Planning Tip:  Asset protection trusts designed for inheritance protection can be as flexible as the client chooses.  For example, a beneficiary can be added as a co-trustee at a certain age or after the beneficiary reaches a specific goal, such as graduating from college.  Another option is to name a corporate trustee, such as a bank or trust company, but give the beneficiary the right to remove and replace the corporate trustee with another one. 

The client can also make trust distribution standards as limited or as broad as the client chooses.  For example, the client can state that the funds can only be used to pay medical bills or for education, or the Trustee can be given broad discretion to make distributions in the best interest of the beneficiary.  The client may also want to require the Trustee to take into consideration the beneficiary’s income and other assets before making distributions.  Alternatively, the Trustee can be given the authority to deplete the trust in favor of the income beneficiary to the detriment of the remainder beneficiaries.  If there are multiple beneficiaries, such as a trust for the benefit of a surviving spouse and children, the Trustee can be directed to give preferential treatment to one or more beneficiaries over the others.

Self-Settled Asset Protection Trusts Are the New Frontier

Until the late 1990s, self-settled asset protection trusts weren’t recognized in the United States.  Prior to this period, a self-settled asset protection trust was required to be established outside the United States, often in an exotic place, such as the Cook Islands or the Cayman Islands.  Then, in 1997, Alaska became the first state to recognize self-settled asset protection trusts, followed closely by Delaware.  Since then, a handful of other states have enacted self-settled asset protection legislation in some form, bringing the current total to fifteen:   

  • Alaska – 1997
  • Delaware – 1997
  • Hawaii – 2010
  • Mississippi – 2014
  • Missouri – 2004
  • Nevada – 1999
  • New Hampshire – 2009
  • Ohio – 2013
  • Oklahoma – 2004
  • Rhode Island – 1999
  • South Dakota – 2005
  • Tennessee – 2007
  • Utah – 2013
  • Virginia – 2012
  • Wyoming – 2007 

A properly formed and operated domestic, self-settled asset protection trust generally permits a person to transfer their own assets into the trust and retain a beneficial interest in the assets while denying their creditors access to the trust assets.  While the self-settled asset protection trust laws of these states vary widely, in general they require the trust to be irrevocable, at least one trustee to be a state resident or a corporation authorized to do business in the state and some trust assets be located in the state.  From there, the self-settled asset protection trust laws differ on “exception creditors” (creditors who can still access the trust assets, such as an ex-spouse who is owed alimony or a child who is owed child support) and statutes of limitation with regard to preexisting and future creditors (1.5 years to 6 years). 

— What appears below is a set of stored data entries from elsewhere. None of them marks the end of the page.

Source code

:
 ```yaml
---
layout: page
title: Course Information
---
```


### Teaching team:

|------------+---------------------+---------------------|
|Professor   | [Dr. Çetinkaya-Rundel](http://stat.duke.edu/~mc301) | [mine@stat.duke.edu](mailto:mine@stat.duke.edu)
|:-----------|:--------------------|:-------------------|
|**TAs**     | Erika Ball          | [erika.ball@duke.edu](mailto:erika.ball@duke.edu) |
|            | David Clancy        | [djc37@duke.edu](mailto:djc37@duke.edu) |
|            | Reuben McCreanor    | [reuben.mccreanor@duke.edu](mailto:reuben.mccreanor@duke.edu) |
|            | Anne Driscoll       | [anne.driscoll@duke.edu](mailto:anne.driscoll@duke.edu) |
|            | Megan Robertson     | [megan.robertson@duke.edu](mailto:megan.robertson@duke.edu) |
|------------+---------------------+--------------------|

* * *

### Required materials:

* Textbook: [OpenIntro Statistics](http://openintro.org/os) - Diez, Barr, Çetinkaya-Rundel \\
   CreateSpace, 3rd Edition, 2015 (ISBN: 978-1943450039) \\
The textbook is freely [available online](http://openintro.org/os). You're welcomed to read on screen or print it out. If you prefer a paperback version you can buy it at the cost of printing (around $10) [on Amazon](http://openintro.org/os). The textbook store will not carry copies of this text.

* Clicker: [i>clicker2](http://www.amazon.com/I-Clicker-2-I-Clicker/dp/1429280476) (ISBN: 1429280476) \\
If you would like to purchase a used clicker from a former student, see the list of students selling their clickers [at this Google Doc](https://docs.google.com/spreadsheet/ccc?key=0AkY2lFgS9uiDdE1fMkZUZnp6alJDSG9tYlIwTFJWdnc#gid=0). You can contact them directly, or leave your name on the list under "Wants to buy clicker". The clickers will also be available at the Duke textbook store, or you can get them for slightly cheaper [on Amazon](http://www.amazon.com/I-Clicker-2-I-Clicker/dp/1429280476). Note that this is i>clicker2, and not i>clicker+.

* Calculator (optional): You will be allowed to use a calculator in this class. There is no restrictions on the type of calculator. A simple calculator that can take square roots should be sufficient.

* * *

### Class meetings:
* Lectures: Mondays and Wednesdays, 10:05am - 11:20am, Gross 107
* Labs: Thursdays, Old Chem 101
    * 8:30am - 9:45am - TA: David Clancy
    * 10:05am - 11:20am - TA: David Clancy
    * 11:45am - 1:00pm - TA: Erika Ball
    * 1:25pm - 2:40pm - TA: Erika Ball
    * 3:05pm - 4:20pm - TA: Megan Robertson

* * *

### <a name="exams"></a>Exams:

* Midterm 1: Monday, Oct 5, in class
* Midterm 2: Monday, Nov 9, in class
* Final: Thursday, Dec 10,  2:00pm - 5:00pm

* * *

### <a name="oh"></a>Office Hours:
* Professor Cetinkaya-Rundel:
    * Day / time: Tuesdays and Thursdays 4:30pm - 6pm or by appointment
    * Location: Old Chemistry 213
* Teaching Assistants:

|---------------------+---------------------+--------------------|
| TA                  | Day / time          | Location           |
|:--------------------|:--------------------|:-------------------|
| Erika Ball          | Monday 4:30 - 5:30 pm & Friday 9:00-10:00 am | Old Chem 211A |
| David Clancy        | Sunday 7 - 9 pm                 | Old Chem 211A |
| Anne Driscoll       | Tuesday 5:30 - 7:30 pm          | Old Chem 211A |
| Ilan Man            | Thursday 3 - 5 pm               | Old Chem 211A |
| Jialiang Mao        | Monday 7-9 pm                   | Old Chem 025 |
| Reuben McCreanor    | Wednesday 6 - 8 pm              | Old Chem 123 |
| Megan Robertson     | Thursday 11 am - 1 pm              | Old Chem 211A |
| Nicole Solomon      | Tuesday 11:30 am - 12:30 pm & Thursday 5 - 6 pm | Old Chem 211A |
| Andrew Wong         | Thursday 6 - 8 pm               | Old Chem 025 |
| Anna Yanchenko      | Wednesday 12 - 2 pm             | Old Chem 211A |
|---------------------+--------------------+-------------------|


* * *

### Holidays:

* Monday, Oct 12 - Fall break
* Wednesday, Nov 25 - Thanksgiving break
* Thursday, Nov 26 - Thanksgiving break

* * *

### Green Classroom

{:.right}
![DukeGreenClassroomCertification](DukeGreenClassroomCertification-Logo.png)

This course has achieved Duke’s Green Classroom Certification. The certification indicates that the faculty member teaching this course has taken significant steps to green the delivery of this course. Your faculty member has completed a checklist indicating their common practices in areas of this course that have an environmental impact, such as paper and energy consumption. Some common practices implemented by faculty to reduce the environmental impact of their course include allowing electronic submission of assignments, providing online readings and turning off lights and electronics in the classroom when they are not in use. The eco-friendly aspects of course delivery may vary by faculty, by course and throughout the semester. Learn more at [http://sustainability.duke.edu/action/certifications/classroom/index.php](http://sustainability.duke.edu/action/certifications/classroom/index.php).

Planning Tip:  Clients needs to be aware that there are only a limited number of U.S. cases interpreting domestic asset protection statutes.  Self-settled domestic asset protection trust planning is still developing.  Nonetheless, when layered with other types of asset protection planning, including liability insurance, third party asset protection trusts and limited liability entities, domestic self-settled asset protection trusts offer another tool in the planner’s toolbox designed to put up roadblocks between the client’s assets and creditors.